What the exercise asks: For the string "false", find every matching line in the records and copy it.

Source data:
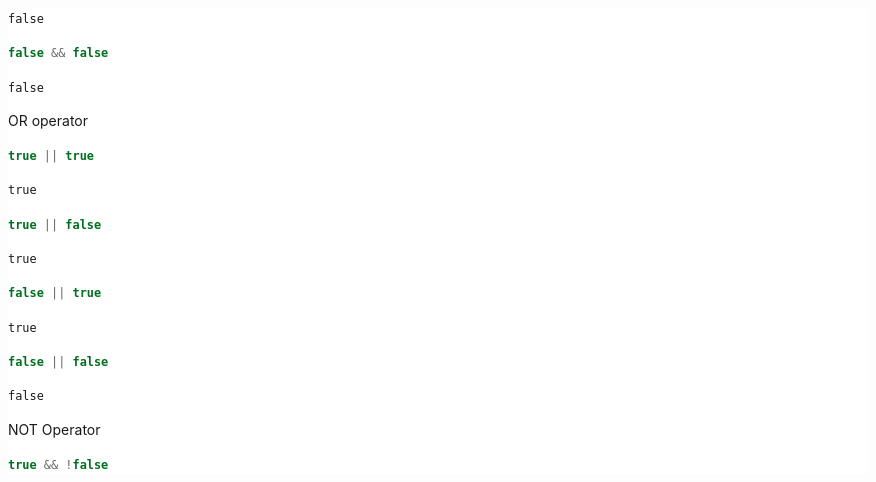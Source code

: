     false




```kotlin
false && false
```




    false



OR  operator


```kotlin
true || true
```




    true




```kotlin
true || false
```




    true




```kotlin
false || true
```




    true




```kotlin
false || false
```




    false



NOT Operator


```kotlin
true && !false
```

Result:
:     false
false && false
    false
true || false
false || true
false || false
    false
true && !false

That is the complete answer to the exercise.